Die Beklagte bestritt, beantragte Klageabweisung und wendete im Wesentlichen ein, ihre Mitarbeiter hätten keine Schutz‑ und Sorgfaltspflichten verletzt, weil sämtliche Vorkehrungen getroffen worden seien, um derartige Unfälle zu verhindern. Sollte eine Lacke zum Unfallzeitpunkt vorhanden und für den Sturz ursächlich gewesen sein, sei auszuschließen, dass sich die Lacke schon längere Zeit vor dem Sturz des Klägers auf dem Boden befunden habe, da die Mitarbeiter permanente Kontrollgänge durchführen, bei denen sie auf Verunreinigungen des Bodens achten und allfällige Verunreinigungen sofort beseitigen.

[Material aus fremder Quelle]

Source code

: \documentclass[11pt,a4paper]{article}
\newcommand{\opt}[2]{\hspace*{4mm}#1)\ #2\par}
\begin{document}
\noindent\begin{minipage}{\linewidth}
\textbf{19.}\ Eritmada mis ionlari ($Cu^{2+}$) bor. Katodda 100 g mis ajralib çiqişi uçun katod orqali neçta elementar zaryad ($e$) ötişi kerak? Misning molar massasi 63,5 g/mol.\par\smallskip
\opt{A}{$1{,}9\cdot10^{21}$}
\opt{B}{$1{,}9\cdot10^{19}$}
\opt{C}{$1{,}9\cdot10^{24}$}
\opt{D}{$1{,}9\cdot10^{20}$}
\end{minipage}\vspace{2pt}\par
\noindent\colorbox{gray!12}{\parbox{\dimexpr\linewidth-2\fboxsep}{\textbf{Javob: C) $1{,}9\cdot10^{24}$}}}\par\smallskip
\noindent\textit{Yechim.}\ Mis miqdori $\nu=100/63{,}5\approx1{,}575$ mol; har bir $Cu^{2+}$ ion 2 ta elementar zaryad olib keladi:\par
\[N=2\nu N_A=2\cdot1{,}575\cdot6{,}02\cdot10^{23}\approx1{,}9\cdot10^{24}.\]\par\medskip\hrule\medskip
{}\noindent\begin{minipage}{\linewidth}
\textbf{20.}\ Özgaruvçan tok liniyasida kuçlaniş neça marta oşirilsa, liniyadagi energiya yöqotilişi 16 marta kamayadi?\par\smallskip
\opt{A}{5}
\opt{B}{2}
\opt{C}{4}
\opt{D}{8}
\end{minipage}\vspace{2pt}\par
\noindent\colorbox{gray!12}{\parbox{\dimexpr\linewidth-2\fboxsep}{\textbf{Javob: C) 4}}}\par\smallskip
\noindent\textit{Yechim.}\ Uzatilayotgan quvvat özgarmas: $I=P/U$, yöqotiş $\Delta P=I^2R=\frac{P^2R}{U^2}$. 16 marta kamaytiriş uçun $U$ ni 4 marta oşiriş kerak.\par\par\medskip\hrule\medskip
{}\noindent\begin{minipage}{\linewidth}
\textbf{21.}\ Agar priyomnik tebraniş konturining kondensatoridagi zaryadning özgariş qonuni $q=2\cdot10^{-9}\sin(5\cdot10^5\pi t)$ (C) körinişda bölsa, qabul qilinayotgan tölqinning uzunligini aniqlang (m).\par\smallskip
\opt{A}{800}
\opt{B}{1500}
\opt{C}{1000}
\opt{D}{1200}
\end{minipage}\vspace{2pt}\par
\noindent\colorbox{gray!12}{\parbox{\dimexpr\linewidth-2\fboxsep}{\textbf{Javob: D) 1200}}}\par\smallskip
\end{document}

Die Mitarbeiter der beklagten Partei ‑ und auch jene der gegenständlichen Filiale ‑ seien nämlich angewiesen, laufend und regelmäßig Kontrollgänge im Geschäftsraum durchzuführen und dabei insbesondere auf Verunreinigungen des Bodens zu achten. Zudem erfolge die Kontrolle der Böden durch die Mitarbeiter im Zuge jeder im Geschäftsraum vorgenommenen Tätigkeit, sodass unabhängig davon, welche Tätigkeit von einem Mitarbeiter gerade vorgenommen werde, zugleich bzw beiläufig auf die Sauberkeit des Bodens geachtet werde. Kontrollen des Bodens fänden daher laufend statt, weshalb auszuschließen sei, dass sich die behauptete Verunreinigung bereits länger am Boden befunden habe. Die Lacke müsse demnach unmittelbar vor dem Sturz des Klägers entstanden sein, sodass es den Mitarbeitern in dem zum Unfallzeitpunkt stark frequentierten Verkaufslokal unmöglich gewesen sei, auf die allenfalls gegebene Gefahrensituation zu reagieren. Jeder Mitarbeiter sei persönlich während jeder Tätigkeit in der Filiale für die Sauberkeit des Bodens verantwortlich. Diese Vorgangsweise habe die beklagte Partei im Zuge der Erarbeitung von Verkaufsstandards entwickelt, die auch die Reinigung und Sauberkeit beinhalten. Ein entsprechender Pflichtenkatalog werde jedem Mitarbeiter ausgehändigt. Der Filialleiter und der Regionalverkaufsleiter seien für die Umsetzung durch entsprechende Anweisungen und Personalschulungen verantwortlich. Gleiches gelte für die Richtlinien, die im Rahmen des „HACCP‑Systems“ erarbeitet worden seien. Entsprechend diesen Richtlinien habe eine Reinigung des Fußbodens im Verkaufsraum sowie des Ein‑ und Ausgangsbereichs zumindest täglich sowie stets nach Bedarf mit einer Reinigungsmaschine zu erfolgen.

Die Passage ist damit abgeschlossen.